**Exercise details**
When you reach the line containing "- Autorisierung ( \_ sys)", include it and stop; until then, return each line of the material exactly, starting with the first.
* * * *
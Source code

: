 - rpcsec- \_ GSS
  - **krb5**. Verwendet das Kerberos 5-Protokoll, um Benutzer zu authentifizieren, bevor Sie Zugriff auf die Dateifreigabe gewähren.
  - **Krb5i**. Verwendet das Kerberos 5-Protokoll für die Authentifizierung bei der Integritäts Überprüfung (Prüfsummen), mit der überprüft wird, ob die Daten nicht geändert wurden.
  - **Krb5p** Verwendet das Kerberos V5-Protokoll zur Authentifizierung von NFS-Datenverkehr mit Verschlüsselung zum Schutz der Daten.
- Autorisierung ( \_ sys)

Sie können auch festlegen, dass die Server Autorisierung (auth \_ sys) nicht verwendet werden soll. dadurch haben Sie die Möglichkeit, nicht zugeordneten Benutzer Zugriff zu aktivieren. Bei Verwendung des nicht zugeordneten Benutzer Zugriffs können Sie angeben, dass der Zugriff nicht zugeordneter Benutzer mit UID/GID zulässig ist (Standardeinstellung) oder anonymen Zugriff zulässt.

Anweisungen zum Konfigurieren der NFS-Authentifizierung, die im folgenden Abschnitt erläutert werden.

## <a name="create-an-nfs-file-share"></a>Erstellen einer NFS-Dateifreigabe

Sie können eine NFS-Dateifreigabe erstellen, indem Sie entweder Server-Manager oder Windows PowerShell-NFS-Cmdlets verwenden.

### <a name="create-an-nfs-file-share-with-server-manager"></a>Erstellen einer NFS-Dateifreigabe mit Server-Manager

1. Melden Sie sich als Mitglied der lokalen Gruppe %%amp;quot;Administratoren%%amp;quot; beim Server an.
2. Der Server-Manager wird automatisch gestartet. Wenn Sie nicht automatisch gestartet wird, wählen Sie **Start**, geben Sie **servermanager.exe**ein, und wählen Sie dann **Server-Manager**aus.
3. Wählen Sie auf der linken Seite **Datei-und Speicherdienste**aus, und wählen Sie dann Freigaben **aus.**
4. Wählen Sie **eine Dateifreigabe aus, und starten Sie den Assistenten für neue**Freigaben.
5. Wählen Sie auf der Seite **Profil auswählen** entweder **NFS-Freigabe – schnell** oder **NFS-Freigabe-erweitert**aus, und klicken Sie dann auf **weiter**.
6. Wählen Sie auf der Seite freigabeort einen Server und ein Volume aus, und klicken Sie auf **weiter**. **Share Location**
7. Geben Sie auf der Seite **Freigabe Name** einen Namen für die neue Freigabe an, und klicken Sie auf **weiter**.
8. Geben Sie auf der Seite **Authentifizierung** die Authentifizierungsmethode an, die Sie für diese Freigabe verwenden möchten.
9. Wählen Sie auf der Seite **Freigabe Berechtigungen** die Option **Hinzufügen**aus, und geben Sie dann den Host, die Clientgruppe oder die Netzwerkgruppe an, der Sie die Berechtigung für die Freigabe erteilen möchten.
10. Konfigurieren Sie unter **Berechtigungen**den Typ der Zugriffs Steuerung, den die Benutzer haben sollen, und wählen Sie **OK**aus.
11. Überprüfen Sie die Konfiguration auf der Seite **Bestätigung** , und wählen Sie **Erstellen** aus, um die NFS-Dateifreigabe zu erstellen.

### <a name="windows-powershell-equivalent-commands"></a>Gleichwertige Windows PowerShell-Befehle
* * * *
**Solution to the problem**
Source code

: - rpcsec- \_ GSS
  - **krb5**. Verwendet das Kerberos 5-Protokoll, um Benutzer zu authentifizieren, bevor Sie Zugriff auf die Dateifreigabe gewähren.
  - **Krb5i**. Verwendet das Kerberos 5-Protokoll für die Authentifizierung bei der Integritäts Überprüfung (Prüfsummen), mit der überprüft wird, ob die Daten nicht geändert wurden.
  - **Krb5p** Verwendet das Kerberos V5-Protokoll zur Authentifizierung von NFS-Datenverkehr mit Verschlüsselung zum Schutz der Daten.
- Autorisierung ( \_ sys)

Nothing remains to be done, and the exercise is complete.